Your task | Scan the data below and copy each line where "exact" occurs.

Rendered images with source text:
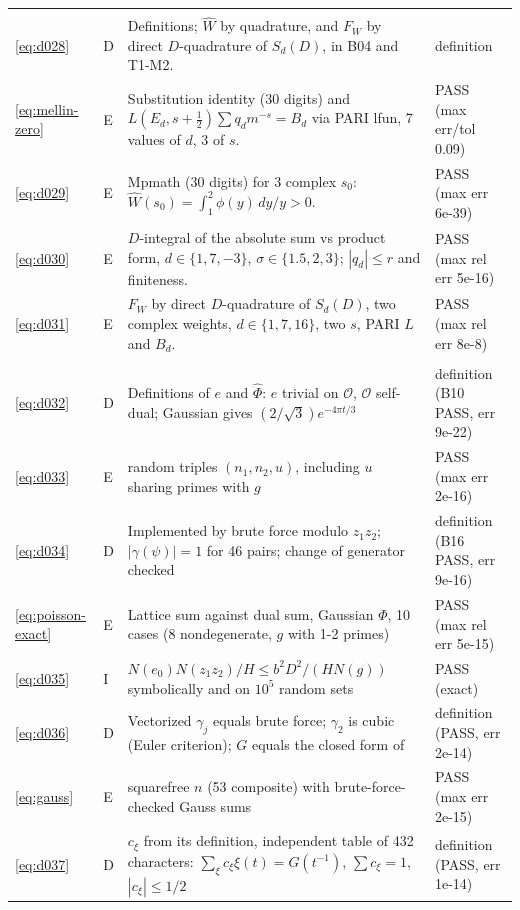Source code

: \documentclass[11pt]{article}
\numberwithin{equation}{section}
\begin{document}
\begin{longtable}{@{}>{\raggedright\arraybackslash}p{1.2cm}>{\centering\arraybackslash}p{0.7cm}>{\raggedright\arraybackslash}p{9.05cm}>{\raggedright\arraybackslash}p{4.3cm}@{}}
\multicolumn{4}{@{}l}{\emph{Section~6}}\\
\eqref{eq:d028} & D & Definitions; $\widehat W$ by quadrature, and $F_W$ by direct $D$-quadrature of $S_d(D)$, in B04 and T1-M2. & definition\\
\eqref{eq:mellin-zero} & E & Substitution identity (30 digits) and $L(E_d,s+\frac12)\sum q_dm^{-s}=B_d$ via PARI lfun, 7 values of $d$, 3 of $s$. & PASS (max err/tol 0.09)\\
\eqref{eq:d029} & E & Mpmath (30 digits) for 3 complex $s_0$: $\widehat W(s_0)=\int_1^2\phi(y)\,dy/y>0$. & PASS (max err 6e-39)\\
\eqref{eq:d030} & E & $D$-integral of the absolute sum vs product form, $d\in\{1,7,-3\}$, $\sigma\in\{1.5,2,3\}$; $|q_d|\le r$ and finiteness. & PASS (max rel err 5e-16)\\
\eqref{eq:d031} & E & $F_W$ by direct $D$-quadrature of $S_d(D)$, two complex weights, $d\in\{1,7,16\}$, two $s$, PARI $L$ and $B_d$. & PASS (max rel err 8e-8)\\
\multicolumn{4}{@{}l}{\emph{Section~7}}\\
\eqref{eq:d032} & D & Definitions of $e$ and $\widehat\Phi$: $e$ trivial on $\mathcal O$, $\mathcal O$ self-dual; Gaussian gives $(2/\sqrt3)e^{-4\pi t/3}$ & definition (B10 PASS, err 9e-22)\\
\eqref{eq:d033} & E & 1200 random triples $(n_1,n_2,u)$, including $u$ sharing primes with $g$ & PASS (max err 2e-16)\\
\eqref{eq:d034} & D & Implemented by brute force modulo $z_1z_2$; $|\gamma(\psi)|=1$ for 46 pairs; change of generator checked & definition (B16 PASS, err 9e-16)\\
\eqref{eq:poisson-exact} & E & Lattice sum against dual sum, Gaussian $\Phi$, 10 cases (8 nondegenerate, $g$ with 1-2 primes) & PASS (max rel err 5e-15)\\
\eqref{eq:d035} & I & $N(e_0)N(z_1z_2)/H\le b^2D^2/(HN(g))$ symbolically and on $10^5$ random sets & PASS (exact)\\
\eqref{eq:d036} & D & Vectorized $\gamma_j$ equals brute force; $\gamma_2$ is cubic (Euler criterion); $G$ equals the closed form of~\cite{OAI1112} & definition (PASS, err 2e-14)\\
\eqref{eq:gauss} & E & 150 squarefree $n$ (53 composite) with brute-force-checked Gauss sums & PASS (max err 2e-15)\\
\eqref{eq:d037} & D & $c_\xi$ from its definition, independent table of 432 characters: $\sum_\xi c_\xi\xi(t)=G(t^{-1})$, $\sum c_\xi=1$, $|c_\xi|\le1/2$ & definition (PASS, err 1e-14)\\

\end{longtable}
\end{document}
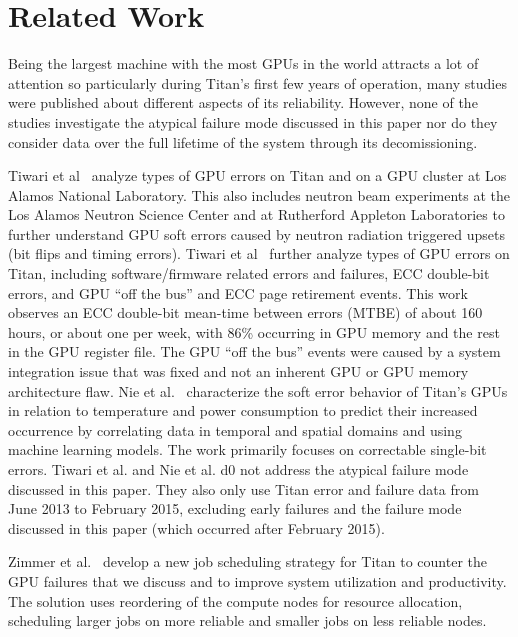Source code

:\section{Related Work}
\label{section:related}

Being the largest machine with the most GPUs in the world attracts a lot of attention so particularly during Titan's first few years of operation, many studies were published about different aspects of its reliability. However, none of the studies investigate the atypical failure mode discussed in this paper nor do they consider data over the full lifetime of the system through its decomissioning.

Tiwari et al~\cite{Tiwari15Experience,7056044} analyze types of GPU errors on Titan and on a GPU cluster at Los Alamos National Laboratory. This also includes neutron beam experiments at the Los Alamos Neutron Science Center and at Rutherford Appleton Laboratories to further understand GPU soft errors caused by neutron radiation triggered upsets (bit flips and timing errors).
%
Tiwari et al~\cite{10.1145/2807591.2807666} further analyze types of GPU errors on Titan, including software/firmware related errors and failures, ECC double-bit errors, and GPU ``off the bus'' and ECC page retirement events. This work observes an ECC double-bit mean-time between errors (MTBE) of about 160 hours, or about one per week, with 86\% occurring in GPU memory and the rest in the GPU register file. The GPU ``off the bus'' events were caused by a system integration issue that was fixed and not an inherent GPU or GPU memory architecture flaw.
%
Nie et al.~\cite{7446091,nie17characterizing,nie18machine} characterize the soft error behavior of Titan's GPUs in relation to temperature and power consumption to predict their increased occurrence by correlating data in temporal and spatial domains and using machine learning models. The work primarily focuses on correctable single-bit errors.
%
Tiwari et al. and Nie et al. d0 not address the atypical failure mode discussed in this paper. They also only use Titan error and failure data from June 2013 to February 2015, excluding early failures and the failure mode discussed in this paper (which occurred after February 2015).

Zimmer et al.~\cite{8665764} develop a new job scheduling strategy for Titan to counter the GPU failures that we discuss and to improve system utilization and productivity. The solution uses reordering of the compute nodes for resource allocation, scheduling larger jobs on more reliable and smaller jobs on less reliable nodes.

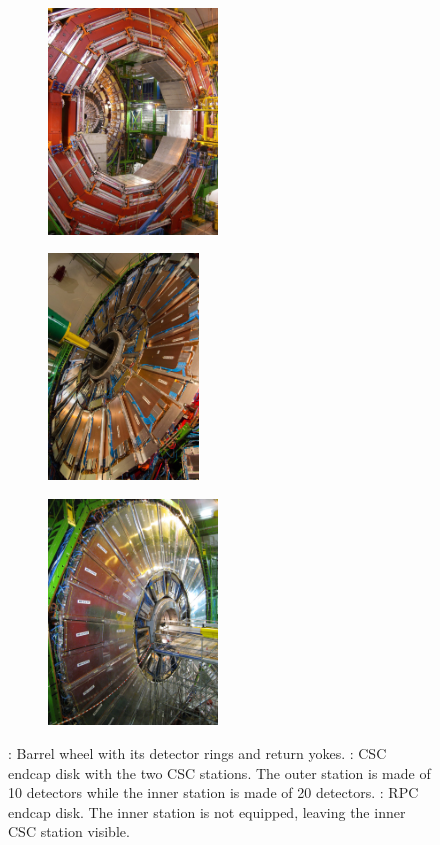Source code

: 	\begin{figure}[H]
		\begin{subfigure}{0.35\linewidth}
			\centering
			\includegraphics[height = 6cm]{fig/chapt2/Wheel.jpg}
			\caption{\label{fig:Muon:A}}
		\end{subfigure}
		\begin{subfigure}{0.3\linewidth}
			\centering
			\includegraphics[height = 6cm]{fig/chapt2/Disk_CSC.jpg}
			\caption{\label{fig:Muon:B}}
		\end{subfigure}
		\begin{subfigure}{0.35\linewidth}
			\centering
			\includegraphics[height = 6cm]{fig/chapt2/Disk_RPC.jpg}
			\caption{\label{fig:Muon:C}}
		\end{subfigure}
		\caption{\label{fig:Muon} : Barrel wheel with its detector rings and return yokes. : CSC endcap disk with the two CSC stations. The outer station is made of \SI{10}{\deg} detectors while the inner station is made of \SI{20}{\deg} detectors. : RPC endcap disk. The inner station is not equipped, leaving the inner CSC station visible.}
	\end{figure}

Result |
\eqref{eq:poisson-exact} & E & Lattice sum against dual sum, Gaussian $\Phi$, 10 cases (8 nondegenerate, $g$ with 1-2 primes) & PASS (max rel err 5e-15)\\
\eqref{eq:d035} & I & $N(e_0)N(z_1z_2)/H\le b^2D^2/(HN(g))$ symbolically and on $10^5$ random sets & PASS (exact)\\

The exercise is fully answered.